Assigned task ▸
Retype the entries in full.

Record extracts ▸
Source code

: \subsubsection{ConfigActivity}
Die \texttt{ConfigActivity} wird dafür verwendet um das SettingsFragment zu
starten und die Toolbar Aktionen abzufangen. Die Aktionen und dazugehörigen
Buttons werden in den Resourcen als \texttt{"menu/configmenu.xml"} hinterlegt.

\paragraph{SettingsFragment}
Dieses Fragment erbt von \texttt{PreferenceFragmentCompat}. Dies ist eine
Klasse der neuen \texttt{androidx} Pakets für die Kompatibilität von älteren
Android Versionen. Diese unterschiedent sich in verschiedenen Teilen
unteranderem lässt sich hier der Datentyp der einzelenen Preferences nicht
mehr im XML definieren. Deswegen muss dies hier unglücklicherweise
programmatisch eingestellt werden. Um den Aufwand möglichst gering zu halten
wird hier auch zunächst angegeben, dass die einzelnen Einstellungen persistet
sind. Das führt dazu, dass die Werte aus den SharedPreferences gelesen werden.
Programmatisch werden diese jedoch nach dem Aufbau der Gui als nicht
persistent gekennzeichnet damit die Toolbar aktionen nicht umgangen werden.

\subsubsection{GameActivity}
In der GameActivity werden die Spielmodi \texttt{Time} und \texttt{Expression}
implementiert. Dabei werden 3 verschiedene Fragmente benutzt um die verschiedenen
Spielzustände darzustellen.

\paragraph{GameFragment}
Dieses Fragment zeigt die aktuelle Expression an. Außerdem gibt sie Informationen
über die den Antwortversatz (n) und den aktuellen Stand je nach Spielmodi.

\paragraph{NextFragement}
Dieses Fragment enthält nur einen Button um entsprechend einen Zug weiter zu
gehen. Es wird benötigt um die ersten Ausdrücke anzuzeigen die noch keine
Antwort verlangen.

Reply to the task ▸
Source code

: \subsubsection{ConfigActivity}
Die \texttt{ConfigActivity} wird dafür verwendet um das SettingsFragment zu
starten und die Toolbar Aktionen abzufangen. Die Aktionen und dazugehörigen
Buttons werden in den Resourcen als \texttt{"menu/configmenu.xml"} hinterlegt.

\paragraph{SettingsFragment}
Dieses Fragment erbt von \texttt{PreferenceFragmentCompat}. Dies ist eine
Klasse der neuen \texttt{androidx} Pakets für die Kompatibilität von älteren
Android Versionen. Diese unterschiedent sich in verschiedenen Teilen
unteranderem lässt sich hier der Datentyp der einzelenen Preferences nicht
mehr im XML definieren. Deswegen muss dies hier unglücklicherweise
programmatisch eingestellt werden. Um den Aufwand möglichst gering zu halten
wird hier auch zunächst angegeben, dass die einzelnen Einstellungen persistet
sind. Das führt dazu, dass die Werte aus den SharedPreferences gelesen werden.
Programmatisch werden diese jedoch nach dem Aufbau der Gui als nicht
persistent gekennzeichnet damit die Toolbar aktionen nicht umgangen werden.

\subsubsection{GameActivity}
In der GameActivity werden die Spielmodi \texttt{Time} und \texttt{Expression}
implementiert. Dabei werden 3 verschiedene Fragmente benutzt um die verschiedenen
Spielzustände darzustellen.

\paragraph{GameFragment}
Dieses Fragment zeigt die aktuelle Expression an. Außerdem gibt sie Informationen
über die den Antwortversatz (n) und den aktuellen Stand je nach Spielmodi.

\paragraph{NextFragement}
Dieses Fragment enthält nur einen Button um entsprechend einen Zug weiter zu
gehen. Es wird benötigt um die ersten Ausdrücke anzuzeigen die noch keine
Antwort verlangen.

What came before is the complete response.